4. The method according to claim 3, characterized in that: The step of performing incremental processing on the basic individual cluster based on a preset cross-increment rule to generate incremental individuals corresponding to the historical standardized data set includes: Perform fitness evaluation on the target individuals in the basic individual cluster based on a preset fitness function and generate evaluation results; Determining, in the historical standardized data set, a parent set corresponding to the historical standardized data set based on the evaluation result; A crossover mutation operation is performed on the parent set based on a preset crossover mutation strategy to obtain incremental individuals corresponding to the historical standardized data set.

5. The method according to claim 1, characterized in that The step of training a preset deep learning model based on the historical data feature subset to obtain a trained target deep learning model includes: The historical data feature subset is converted and processed based on a preset data format to generate a target data feature subset corresponding to the historical data feature subset; Performing data segmentation on the target data feature subset based on a preset sliding window rule to generate a target data feature subsequence corresponding to the target data feature subset; The target data feature subsequence is input into a preset deep learning model, and the preset deep learning model is trained to obtain a trained target deep learning model.

6. The method according to claim 1, characterized in that The target deep learning model includes: an input layer, a long short-term memory layer, a regularization layer, a fully connected layer and an output layer.

7. The method according to claim 1, characterized in that After performing data prediction on the real-time parameter data corresponding to the target air-conditioning system based on the target deep learning model to obtain the load prediction result corresponding to the target air-conditioning system, the method further includes: The load forecast result is adjusted based on the preset expert decision information to generate a start / stop judgment result corresponding to the target air-conditioning system.

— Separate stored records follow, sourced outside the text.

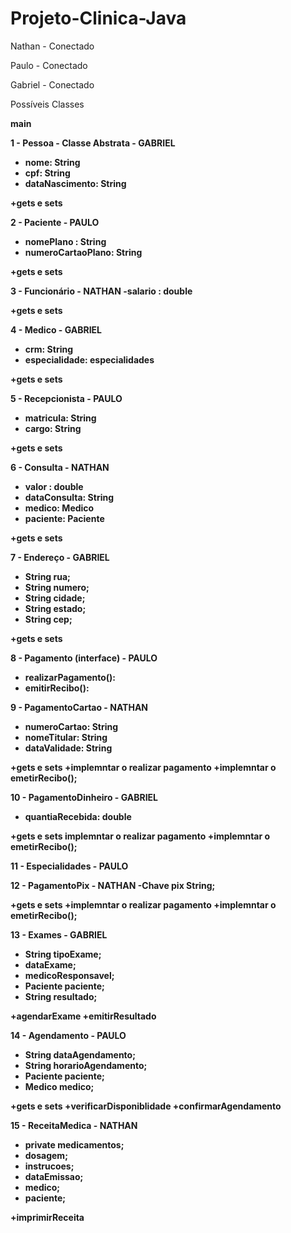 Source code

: # Projeto-Clinica-Java
<p>Nathan - Conectado <p>

<p>Paulo - Conectado<p>

<p>Gabriel - Conectado<p>


Possíveis Classes

<b>main<b>

<b>1 - Pessoa - Classe Abstrata - GABRIEL<b>
- nome: String
- cpf: String
- dataNascimento: String

+gets e sets


<b>2 - Paciente - PAULO<b>
- nomePlano : String    
- numeroCartaoPlano: String   

+gets e sets
           
<b>3 - Funcionário - NATHAN <b>
-salario : double

+gets e sets

<b>4 - Medico - GABRIEL <b>                  
- crm: String
- especialidade: especialidades

+gets e sets

<b>5 - Recepcionista - PAULO<b>
- matricula: String
- cargo: String

+gets e sets

<b>6 - Consulta - NATHAN<b>
- valor : double
- dataConsulta: String
- medico: Medico
- paciente: Paciente

+gets e sets

<b>7 - Endereço - GABRIEL<b>
- String rua;
- String numero;
- String cidade;
- String estado;
- String cep;

+gets e sets

<b>8 - Pagamento (interface) - PAULO<b>
- realizarPagamento():
- emitirRecibo(): 



<b>9 - PagamentoCartao - NATHAN<b>        
- numeroCartao: String 
- nomeTitular: String
- dataValidade: String

+gets e sets
+implemntar o realizar pagamento
+implemntar o emetirRecibo();

<b>10 - PagamentoDinheiro - GABRIEL<b>
- quantiaRecebida: double

+gets e sets
implemntar o realizar pagamento
+implemntar o emetirRecibo();

<b>11 - Especialidades - PAULO <b>

<b>12 - PagamentoPix - NATHAN<b>
-Chave pix String;
 
+gets e sets
+implemntar o realizar pagamento
+implemntar o emetirRecibo();

<b>13 - Exames - GABRIEL<b>
- String tipoExame;
- dataExame;
- medicoResponsavel;
- Paciente paciente;
- String resultado;

+agendarExame
+emitirResultado


<b>14 - Agendamento - PAULO<b>
- String dataAgendamento;
- String horarioAgendamento;
- Paciente paciente;
- Medico medico;

+gets e sets
+verificarDisponiblidade
+confirmarAgendamento

<b>15 - ReceitaMedica - NATHAN<b>

- private medicamentos;
- dosagem;
- instrucoes;
- dataEmissao;
- medico;
- paciente;

+imprimirReceita
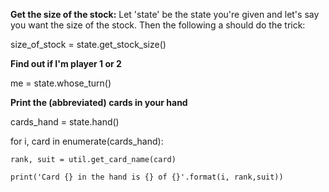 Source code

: **Get the size of the stock:**
Let 'state' be the state you're given and let's say you want the size of the stock. Then the following a should do the trick:

size_of_stock = state.get_stock_size()


**Find out if I'm player 1 or 2**

me = state.whose_turn()

**Print the (abbreviated) cards in your hand**


cards_hand = state.hand()

for i, card in enumerate(cards_hand):

	rank, suit = util.get_card_name(card)

	print('Card {} in the hand is {} of {}'.format(i, rank,suit))
	
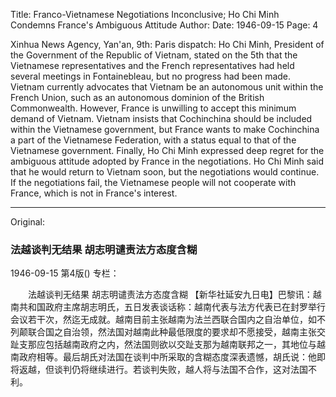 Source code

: Title: Franco-Vietnamese Negotiations Inconclusive; Ho Chi Minh Condemns France's Ambiguous Attitude
Author:
Date: 1946-09-15
Page: 4

Xinhua News Agency, Yan'an, 9th: Paris dispatch: Ho Chi Minh, President of the Government of the Republic of Vietnam, stated on the 5th that the Vietnamese representatives and the French representatives had held several meetings in Fontainebleau, but no progress had been made. Vietnam currently advocates that Vietnam be an autonomous unit within the French Union, such as an autonomous dominion of the British Commonwealth. However, France is unwilling to accept this minimum demand of Vietnam. Vietnam insists that Cochinchina should be included within the Vietnamese government, but France wants to make Cochinchina a part of the Vietnamese Federation, with a status equal to that of the Vietnamese government. Finally, Ho Chi Minh expressed deep regret for the ambiguous attitude adopted by France in the negotiations. Ho Chi Minh said that he would return to Vietnam soon, but the negotiations would continue. If the negotiations fail, the Vietnamese people will not cooperate with France, which is not in France's interest.



<hr /> 

Original: 


### 法越谈判无结果  胡志明谴责法方态度含糊

1946-09-15
第4版()
专栏：

　　法越谈判无结果
    胡志明谴责法方态度含糊
    【新华社延安九日电】巴黎讯：越南共和国政府主席胡志明氏，五日发表谈话称：越南代表与法方代表已在封罗举行会议若干次，然迄无成就。越南目前主张越南为法兰西联合国内之自治单位，如不列颠联合国之自治领，然法国对越南此种最低限度的要求却不愿接受，越南主张交趾支那应包括越南政府之内，然法国则欲以交趾支那为越南联邦之一，其地位与越南政府相等。最后胡氏对法国在谈判中所采取的含糊态度深表遗憾，胡氏说：他即将返越，但谈判仍将继续进行。若谈判失败，越人将与法国不合作，这对法国不利。
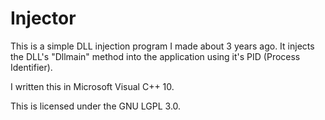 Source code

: Injector
========

This is a simple DLL injection program I made about 3 years ago.
It injects the DLL's "Dllmain" method into the application using it's PID (Process Identifier).

I written this in Microsoft Visual C++ 10.

This is licensed under the GNU LGPL 3.0. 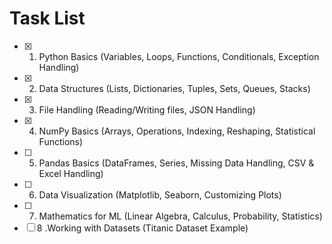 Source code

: # Task List

- [x] 1. Python Basics (Variables, Loops, Functions, Conditionals, Exception Handling)
- [x] 2. Data Structures (Lists, Dictionaries, Tuples, Sets, Queues, Stacks)
- [x] 3. File Handling (Reading/Writing files, JSON Handling)
- [x] 4. NumPy Basics (Arrays, Operations, Indexing, Reshaping, Statistical Functions)
- [ ] 5. Pandas Basics (DataFrames, Series, Missing Data Handling, CSV & Excel Handling)
- [ ] 6. Data Visualization (Matplotlib, Seaborn, Customizing Plots)
- [ ] 7. Mathematics for ML (Linear Algebra, Calculus, Probability, Statistics)
- [ ] 8 .Working with Datasets (Titanic Dataset Example) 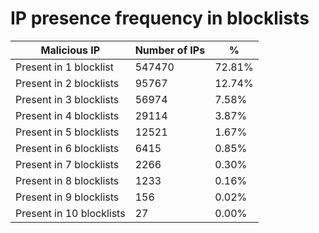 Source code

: # IP presence frequency in blocklists
| Malicious IP | Number of IPs | % |
|----|----|----|
| Present in 1 blocklist | 547470 | 72.81% |
| Present in 2 blocklists | 95767 | 12.74% |
| Present in 3 blocklists | 56974 | 7.58% |
| Present in 4 blocklists | 29114 | 3.87% |
| Present in 5 blocklists | 12521 | 1.67% |
| Present in 6 blocklists | 6415 | 0.85% |
| Present in 7 blocklists | 2266 | 0.30% |
| Present in 8 blocklists | 1233 | 0.16% |
| Present in 9 blocklists | 156 | 0.02% |
| Present in 10 blocklists | 27 | 0.00% |
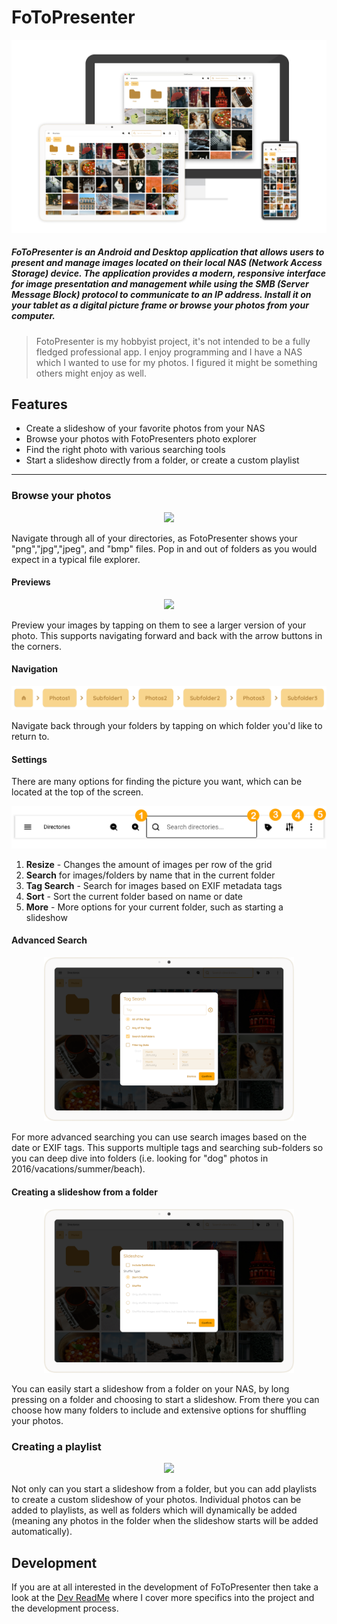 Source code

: # FoToPresenter

![fotopresenter](/images/fotopresenter.png)

##### FoToPresenter is an Android and Desktop application that allows users to present and manage images located on their local NAS (Network Access Storage) device. The application provides a modern, responsive interface for image presentation and management while using the SMB (Server Message Block) protocol to communicate to an IP address. Install it on your tablet as a digital picture frame or browse your photos from your computer.

> FotoPresenter is my hobbyist project, it's not intended to be a fully fledged professional app. I enjoy programming and I have a NAS which I wanted to use for my photos. I figured it might be something others might enjoy as well.

## Features

* Create a slideshow of your favorite photos from your NAS
* Browse your photos with FotoPresenters photo explorer
* Find the right photo with various searching tools
* Start a slideshow directly from a folder, or create a custom playlist

***

### Browse your photos

<p align="center">
<img src="/images/directory.png" width="400" /> 
</p>

Navigate through all of your directories, as FotoPresenter shows your "png","jpg","jpeg", and "bmp" files. Pop in and out of folders as you would expect in a typical file explorer.

#### Previews 

<p align="center">
<img src="/images/directory_preview.png" width="400"  /> 
</p>

Preview your images by tapping on them to see a larger version of your photo. This supports navigating forward and back with the arrow buttons in the corners.

#### Navigation

<p align="center">
<img src="/images/navigation_bar.png" /> 
</p>

Navigate back through your folders by tapping on which folder you'd like to return to.

#### Settings

There are many options for finding the picture you want, which can be located at the top of the screen.

<p align="center">
<img src="/images/topbar.png" /> 
</p>

1. **Resize** - Changes the amount of images per row of the grid
2. **Search** for images/folders by name that in the current folder
3. **Tag Search** - Search for images based on EXIF metadata tags
4. **Sort** - Sort the current folder based on name or date
5. **More** - More options for your current folder, such as starting a slideshow

#### Advanced Search

<p align="center">
<img src="/images/metadata_search.png" width="400" /> 
</p>

For more advanced searching you can use search images based on the date or EXIF tags. This supports multiple tags and searching sub-folders so you can deep dive into folders (i.e. looking for "dog" photos in 2016/vacations/summer/beach).

#### Creating a slideshow from a folder

<p align="center">
<img src="/images/slideshow_settings.png" width="400" /> 
</p>

You can easily start a slideshow from a folder on your NAS, by long pressing on a folder and choosing to start a slideshow. From there you can choose how many folders to include and extensive options for shuffling your photos.

### Creating a playlist

<p align="center">
<img src="/images/playlists.gif" width="400" /> 
</p>

Not only can you start a slideshow from a folder, but you can add playlists to create a custom slideshow of your photos. Individual photos can be added to playlists, as well as folders which will dynamically be added (meaning any photos in the folder when the slideshow starts will be added automatically).

## Development

If you are at all interested in the development of FoToPresenter then take a look at the [Dev ReadMe](DEVREADME.md) where I cover more specifics into the project and the development process.
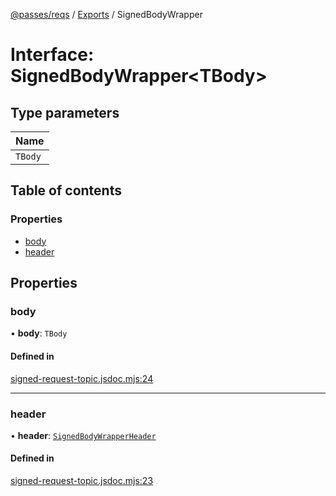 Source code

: [@passes/reqs](../README.md) / [Exports](../modules.md) / SignedBodyWrapper

# Interface: SignedBodyWrapper\<TBody\>

## Type parameters

| Name |
| :------ |
| `TBody` |

## Table of contents

### Properties

- [body](SignedBodyWrapper.md#body)
- [header](SignedBodyWrapper.md#header)

## Properties

### body

• **body**: `TBody`

#### Defined in

[signed-request-topic.jsdoc.mjs:24](https://github.com/passes-org/passes/blob/d270bec/packages/reqs/src/signed-request-topic.jsdoc.mjs#L24)

___

### header

• **header**: [`SignedBodyWrapperHeader`](SignedBodyWrapperHeader.md)

#### Defined in

[signed-request-topic.jsdoc.mjs:23](https://github.com/passes-org/passes/blob/d270bec/packages/reqs/src/signed-request-topic.jsdoc.mjs#L23)
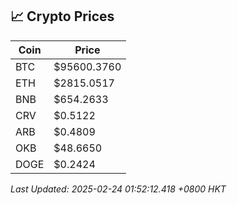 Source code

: ## 📈 Crypto Prices

| Coin | Price |
| ---- | ----- |
| BTC | $95600.3760 |
| ETH | $2815.0517 |
| BNB | $654.2633 |
| CRV | $0.5122 |
| ARB | $0.4809 |
| OKB | $48.6650 |
| DOGE | $0.2424 |

_Last Updated: 2025-02-24 01:52:12.418 +0800 HKT_ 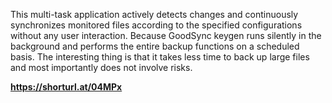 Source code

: This multi-task application actively detects changes and continuously synchronizes monitored files according to the specified configurations without any user interaction. Because GoodSync keygen runs silently in the background and performs the entire backup functions on a scheduled basis. The interesting thing is that it takes less time to back up large files and most importantly does not involve risks.

**https://shorturl.at/04MPx**
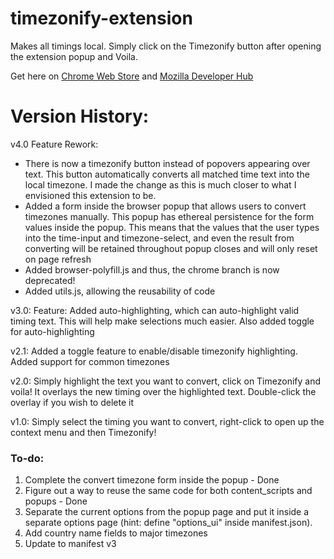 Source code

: # timezonify-extension
Makes all timings local. Simply click on the Timezonify button after opening the extension popup and Voila.

Get here on [Chrome Web Store](https://chromewebstore.google.com/detail/timezonify/blaebhbhlcdbeiepibjlnpcphmcokjpo) and [Mozilla Developer Hub](https://addons.mozilla.org/en-GB/firefox/addon/timezonify/?utm_source=addons.mozilla.org&utm_medium=referral&utm_content=search)

# Version History:

v4.0 Feature Rework: 
- There is now a timezonify button instead of popovers appearing over text. This button automatically converts all matched time text into the local timezone. I made the change as this is much closer to what I envisioned this extension to be. 
- Added a form inside the browser popup that allows users to convert timezones manually. This popup has ethereal persistence for the form values inside the popup. This means that the values that the user types into the time-input and timezone-select, and even the result from converting will be retained throughout popup closes and will only reset on page refresh 
- Added browser-polyfill.js and thus, the chrome branch is now deprecated!
- Added utils.js, allowing the reusability of code

v3.0: Feature: Added auto-highlighting, which can auto-highlight valid timing text. This will help make selections much easier. Also added toggle for auto-highlighting

v2.1: Added a toggle feature to enable/disable timezonify highlighting. Added support for common timezones

v2.0: Simply highlight the text you want to convert, click on Timezonify and voila! It overlays the new timing over the highlighted text. Double-click the overlay if you wish to delete it

v1.0: Simply select the timing you want to convert, right-click to open up the context menu and then Timezonify!


### To-do:
1. Complete the convert timezone form inside the popup - Done
2. Figure out a way to reuse the same code for both content_scripts and popups - Done
3. Separate the current options from the popup page and put it inside a separate options page (hint: define "options_ui" inside manifest.json).
4. Add country name fields to major timezones
5. Update to manifest v3
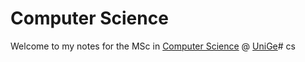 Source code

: # Computer Science

Welcome to my notes for the MSc in [Computer Science]() @ [UniGe](www.unige.it)# cs
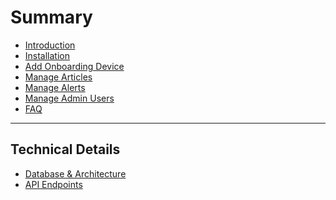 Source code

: # Summary

- [Introduction](introduction.md)
- [Installation](installation.md)
- [Add Onboarding Device](onboarding-device.md)
- [Manage Articles](manage-articles.md)
- [Manage Alerts](manage-alerts.md)
- [Manage Admin Users](manage-admin.md)
- [FAQ](faq.md)

---

## Technical Details
- [Database & Architecture](database-architecture.md)
- [API Endpoints](api-endpoints.md)
<!-- - [Data Flow & MQTT Integration](data-flow-mqtt.md)
- [Caching & Performance (Redis/others)](caching-performance.md)
- [Security & Authentication](security-auth.md) -->
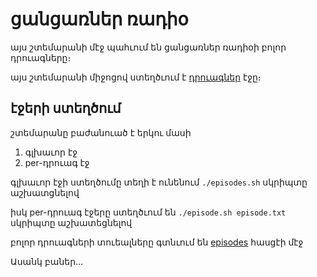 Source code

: # ցանցառներ ռադիօ

այս շտեմարանի մէջ պահւում են ցանցառներ ռադիօի բոլոր դրուագները։

այս շտեմարանի միջոցով ստեղծւում է [դրուագներ](https://ռադիօ.ցանցառներ.հայ/դրուագ/) էջը։

## էջերի ստեղծում

շտեմարանը բաժանուած է երկու մասի

1. գլխաւոր էջ
2. per-դրուագ էջ

գլխաւոր էջի ստեղծումը տեղի է ունենում `./episodes.sh` սկրիպտը աշխատցնելով

իսկ per-դրուագ էջերը ստեղծւում են `./episode.sh episode.txt` սկրիպտը աշխատեցնելով

բոլոր դրուագների տուեալները գտնւում են [episodes](https://github.com/netters42/episodes/tree/main/episodes) հասցէի մէջ

Ասանկ բաներ…
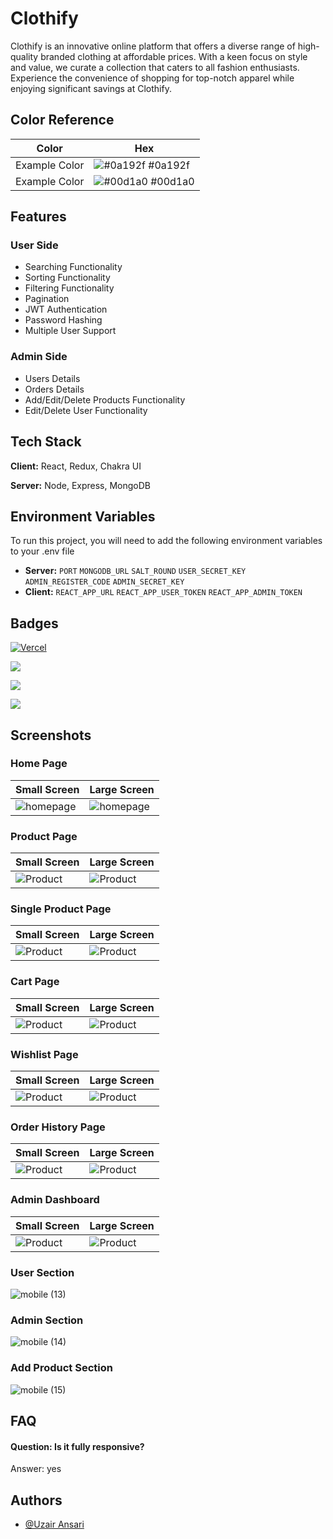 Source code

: 


# Clothify 
Clothify is an innovative online platform that offers a diverse range of high-quality branded clothing at affordable prices. With a keen focus on style and value, we curate a collection that caters to all fashion enthusiasts. Experience the convenience of shopping for top-notch apparel while enjoying significant savings at Clothify.

## Color Reference

| Color             | Hex                                                                |
| ----------------- | ------------------------------------------------------------------ |
| Example Color | ![#0a192f](https://via.placeholder.com/10/0a192f?text=+) #0a192f |
| Example Color | ![#00d1a0](https://via.placeholder.com/10/00b48a?text=+) #00d1a0 |


## Features
### User Side
- Searching Functionality
- Sorting Functionality
- Filtering Functionality
- Pagination
- JWT Authentication
- Password Hashing
- Multiple User Support

### Admin Side
- Users Details 
- Orders Details
- Add/Edit/Delete Products Functionality
- Edit/Delete User Functionality

 


## Tech Stack

**Client:** React, Redux, Chakra UI

**Server:** Node, Express, MongoDB


## Environment Variables

To run this project, you will need to add the following environment variables to your .env file

- **Server:**
`PORT` 
`MONGODB_URL` 
`SALT_ROUND`
`USER_SECRET_KEY` 
`ADMIN_REGISTER_CODE`
`ADMIN_SECRET_KEY`
- **Client:**
`REACT_APP_URL`
`REACT_APP_USER_TOKEN`
`REACT_APP_ADMIN_TOKEN`


## Badges

[![Vercel](https://vercelbadge.vercel.app/api/uzairansari11/Clothify)](https://clothify-rho.vercel.app/)

[![](https://img.shields.io/github/last-commit/uzairansari11/Clothify?logo=Clothify&style=for-the-badge)]()

[![](https://img.shields.io/github/contributors-anon/uzairansari11/Clothify?style=for-the-badge)]()

[![](https://img.shields.io/github/languages/count/uzairansari11/Clothify?style=for-the-badge)]()


## Screenshots
### Home Page
| Small Screen           | Large Screen            |
| ---------------------- | ---------------------- |
| ![homepage](https://github.com/uzairansari11/Clothify/assets/112272822/29a7d3ee-1c22-4826-8258-6718ad00480b) | ![homepage](https://github.com/uzairansari11/Clothify/assets/112272822/6ccb3faa-012a-467d-acc1-297a5a1fa8e4) |





### Product Page
| Small Screen           | Large Screen            |
| ---------------------- | ---------------------- |
| ![Product](https://github.com/uzairansari11/Clothify/assets/112272822/7ecfa4aa-b186-4ce6-9916-fcd81f404ea8) | ![Product](https://github.com/uzairansari11/Clothify/assets/112272822/dd81a9b9-5b23-4611-a357-09a65760755a) |

### Single Product Page
| Small Screen           | Large Screen            |
| ---------------------- | ---------------------- |
| ![Product](https://github.com/uzairansari11/Clothify/assets/112272822/af90db54-b95a-4e55-8c5f-a3b631fad96b) | ![Product](https://github.com/uzairansari11/Clothify/assets/112272822/f39a882c-1a61-48cb-97f1-c6f45f63f47d) |

### Cart Page
| Small Screen           | Large Screen            |
| ---------------------- | ---------------------- |
| ![Product](https://github.com/uzairansari11/Clothify/assets/112272822/5fd5e78a-8f52-4fdc-83d5-0229f949d2e2) | ![Product](https://github.com/uzairansari11/Clothify/assets/112272822/852e250a-d74f-45d2-b9df-96b29379a838) |


### Wishlist Page
| Small Screen           | Large Screen            |
| ---------------------- | ---------------------- |
| ![Product](https://github.com/uzairansari11/Clothify/assets/112272822/0e5b4705-f41e-455e-ae8c-132aeee8a470) | ![Product](https://github.com/uzairansari11/Clothify/assets/112272822/2e1dca2c-378a-461d-9ed6-4f95fc39bc54) |


### Order History Page
| Small Screen           | Large Screen            |
| ---------------------- | ---------------------- |
| ![Product](https://github.com/uzairansari11/Clothify/assets/112272822/2ebafd74-d00e-4a4f-bf1a-7dd331b5a1c7) | ![Product](https://github.com/uzairansari11/Clothify/assets/112272822/12e29319-9017-4129-99ae-6994b5e198e2) |


### Admin Dashboard
| Small Screen           | Large Screen            |
| ---------------------- | ---------------------- |
| ![Product](https://github.com/uzairansari11/Clothify/assets/112272822/2f0eb753-f233-41c7-98ef-1a45e500d350) | ![Product](https://github.com/uzairansari11/Clothify/assets/112272822/81b5e561-943e-4673-880f-3cafc512140c) |




### User Section

 ![mobile (13)](https://github.com/uzairansari11/Clothify/assets/112272822/e8843116-df65-4097-80d2-250df4ce80dc) 

### Admin Section


![mobile (14)](https://github.com/uzairansari11/Clothify/assets/112272822/e1f2ef69-6e13-474e-a862-67f0da2d1e19)


### Add Product Section

![mobile (15)](https://github.com/uzairansari11/Clothify/assets/112272822/a346b027-23cb-4cd2-b7de-b6c05d6a5e0a)


## FAQ

#### Question: Is it fully responsive?

Answer: yes



## Authors

- [@Uzair Ansari](https://github.com/uzairansari11)


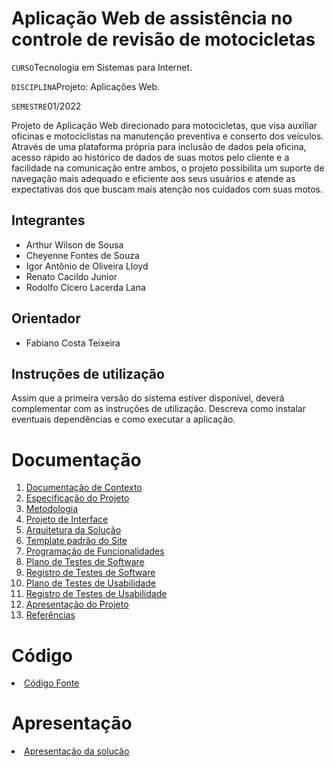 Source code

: # Aplicação Web de assistência no controle de revisão de motocicletas

`CURSO`Tecnologia em Sistemas para Internet.

`DISCIPLINA`Projeto: Aplicações Web.

`SEMESTRE`01/2022

Projeto de Aplicação Web direcionado para motocicletas, que visa auxiliar oficinas e motociclistas na manutenção preventiva e conserto dos veículos. Através de uma plataforma própria para inclusão de dados pela oficina, acesso rápido ao histórico de dados de suas motos pelo cliente e a facilidade na comunicação entre ambos, o projeto possibilita um suporte de navegação mais adequado e eficiente aos seus usuários e atende as expectativas dos que buscam mais atenção nos cuidados com suas motos.

## Integrantes

* Arthur Wilson de Sousa
* Cheyenne Fontes de Souza
* Igor Antônio de Oliveira Lloyd 
* Renato Cacildo Junior 
* Rodolfo Cícero Lacerda Lana

## Orientador

* Fabiano Costa Teixeira 

## Instruções de utilização

Assim que a primeira versão do sistema estiver disponível, deverá complementar com as instruções de utilização. Descreva como instalar eventuais dependências e como executar a aplicação.

# Documentação

<ol>
<li><a href="docs/01-Documentação de Contexto.md"> Documentação de Contexto</a></li>
<li><a href="docs/02-Especificação do Projeto.md"> Especificação do Projeto</a></li>
<li><a href="docs/03-Metodologia.md"> Metodologia</a></li>
<li><a href="docs/04-Projeto de Interface.md"> Projeto de Interface</a></li>
<li><a href="docs/05-Arquitetura da Solução.md"> Arquitetura da Solução</a></li>
<li><a href="docs/06-Template padrão do Site.md"> Template padrão do Site</a></li>
<li><a href="docs/07-Programação de Funcionalidades.md"> Programação de Funcionalidades</a></li>
<li><a href="docs/08-Plano de Testes de Software.md"> Plano de Testes de Software</a></li>
<li><a href="docs/09-Registro de Testes de Software.md"> Registro de Testes de Software</a></li>
<li><a href="docs/10-Plano de Testes de Usabilidade.md"> Plano de Testes de Usabilidade</a></li>
<li><a href="docs/11-Registro de Testes de Usabilidade.md"> Registro de Testes de Usabilidade</a></li>
<li><a href="docs/12-Apresentação do Projeto.md"> Apresentação do Projeto</a></li>
<li><a href="docs/13-Referências.md"> Referências</a></li>
</ol>

# Código

<li><a href="src/README.md"> Código Fonte</a></li>

# Apresentação

<li><a href="presentation/README.md"> Apresentação da solução</a></li>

8. An air conditioning load prediction device based on genetic algorithm, characterized in that: include: A data acquisition module is used to obtain a historical parameter data set corresponding to the target air-conditioning system; A data preprocessing module, used for performing feature selection on the historical parameter data set based on a preset genetic algorithm to obtain a historical data feature subset corresponding to the historical parameter data set; A model training module, used to train a preset deep learning model based on the historical data feature subset to obtain a trained target deep learning model; The load prediction module is used to perform data prediction on the real-time parameter data corresponding to the target air-conditioning system based on the target deep learning model to obtain the load prediction result corresponding to the target air-conditioning system.

9. An electronic device, characterized in that: The electronic device comprises: at least one processor; and a memory communicatively connected to the at least one processor; wherein, The memory stores a computer program executable by the at least one processor, and the computer program is executed by the at least one processor so that the at least one processor can execute the air conditioning load prediction method based on a genetic algorithm according to any one of claims 1 to 7.

10. A computer-readable storage medium, characterized in that: The computer-readable storage medium stores computer instructions, and the computer instructions are used to enable a processor to implement the air conditioning load prediction method based on a genetic algorithm according to any one of claims 1 to 7 when executed.